Only the lines from the top of the listing below to the line that has "character is standing" should be echoed, with both ends kept and pictures left out.
· · ·
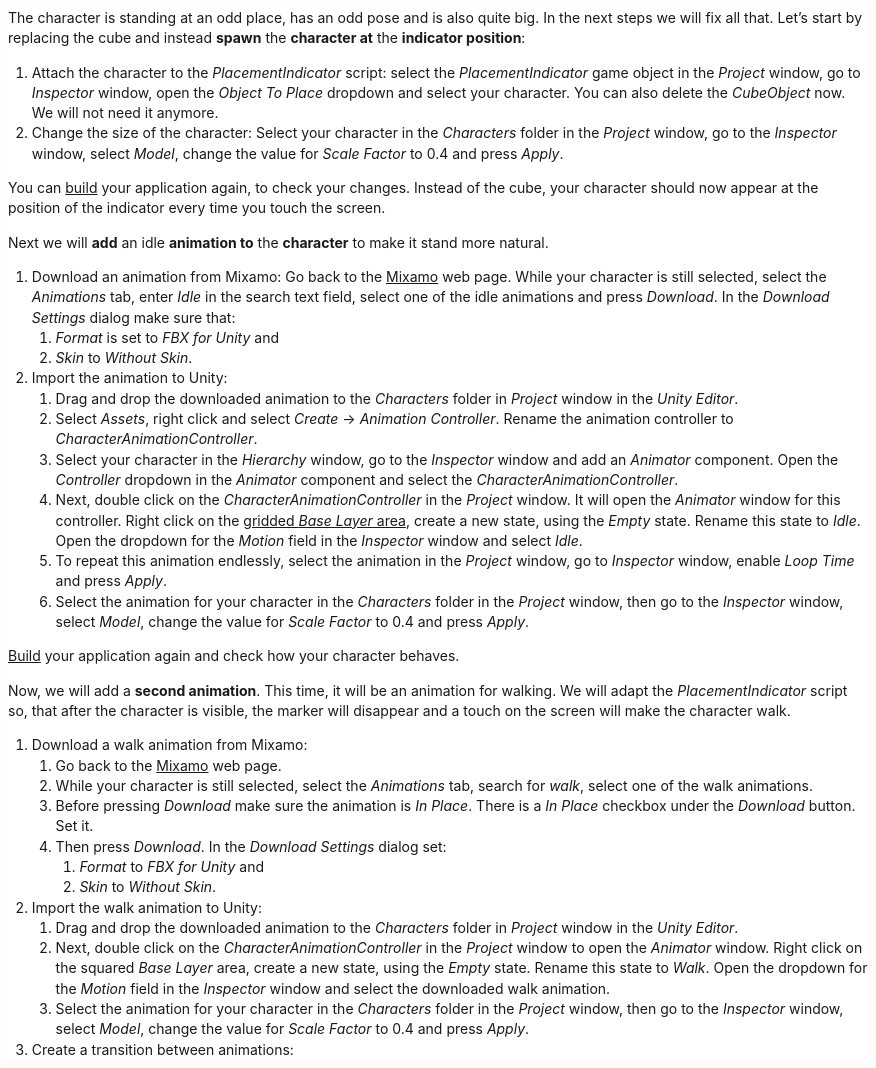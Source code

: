 The character is standing at an odd place, has an odd pose and is also quite big. In the next steps we will fix all that. Let’s start by replacing the cube and instead **spawn** the **character at** the **indicator position**:

1. Attach the character to the *PlacementIndicator* script: select the *PlacementIndicator* game object in the *Project* window, go to *Inspector* window, open the *Object To Place* dropdown and select your character. You can also delete the *CubeObject* now. We will not need it anymore.
2. Change the size of the character: Select your character in the *Characters* folder in the *Project* window, go to the *Inspector* window, select *Model*, change the value for *Scale Factor* to 0.4 and press *Apply*.

You can [build](Docs/Build.md) your application again, to check your changes. Instead of the cube, your character should now appear at the position of the indicator every time you touch the screen.

Next we will **add** an idle **animation to** the **character** to make it stand more natural.

1. Download an animation from Mixamo: Go back to the [Mixamo](https://www.mixamo.com/) web page. While your character is still selected, select the *Animations* tab, enter *Idle* in the search text field, select one of the idle animations and press *Download*. In the *Download Settings* dialog make sure that:
    1. *Format* is set to *FBX for Unity* and 
    2. *Skin* to *Without Skin*.
2. Import the animation to Unity:
    1. Drag and drop the downloaded animation to the *Characters* folder in *Project* window in the *Unity Editor*. 
    2. Select *Assets*, right click and select *Create* → *Animation Controller*. Rename the animation controller to *CharacterAnimationController*. 
    3. Select your character in the *Hierarchy* window, go to the *Inspector* window and add an *Animator* component. Open the *Controller* dropdown in the *Animator* component and select the *CharacterAnimationController*. 
    4. Next, double click on the *CharacterAnimationController* in the *Project* window. It will open the *Animator* window for this controller. Right click on the [gridded *Base Layer* area](https://docs.unity3d.com/2020.2/Documentation/Manual/AnimatorWindow.html), create a new state, using the *Empty* state. Rename this state to *Idle*. Open the dropdown for the *Motion* field in the *Inspector* window and select *Idle*. 
    5. To repeat this animation endlessly, select the animation in the *Project* window, go to *Inspector* window, enable *Loop Time* and press *Apply*.
    6. Select the animation for your character in the *Characters* folder in the *Project* window, then go to the *Inspector* window, select *Model*, change the value for *Scale Factor* to 0.4 and press *Apply*.

[Build](Docs/Build.md) your application again and check how your character behaves.

Now, we will add a **second animation**. This time, it will be an animation for walking. We will adapt the *PlacementIndicator* script so, that after the character is visible, the marker will disappear and a touch on the screen will make the character walk.

1. Download a walk animation from Mixamo: 
    1. Go back to the [Mixamo](https://www.mixamo.com/) web page. 
    1. While your character is still selected, select the *Animations* tab, search for *walk*, select one of the walk animations. 
    1. Before pressing *Download* make sure the animation is *In Place*. There is a *In Place* checkbox under the *Download* button. Set it. 
    1. Then press *Download*. In the *Download Settings* dialog set:
        1. *Format* to *FBX for Unity* and 
        1. *Skin* to *Without Skin*.
1. Import the walk animation to Unity:
    1. Drag and drop the downloaded animation to the *Characters* folder in *Project* window in the *Unity Editor*. 
    1. Next, double click on the *CharacterAnimationController* in the *Project* window to open the *Animator* window. Right click on the squared *Base Layer* area, create a new state, using the *Empty* state. Rename this state to *Walk*. Open the dropdown for the *Motion* field in the *Inspector* window and select the downloaded walk animation.
    1. Select the animation for your character in the *Characters* folder in the *Project* window, then go to the *Inspector* window, select *Model*, change the value for *Scale Factor* to 0.4 and press *Apply*.
1. Create a transition between animations:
· · ·
Answer box:
Source code

: The character is standing at an odd place, has an odd pose and is also quite big. In the next steps we will fix all that. Let’s start by replacing the cube and instead **spawn** the **character at** the **indicator position**:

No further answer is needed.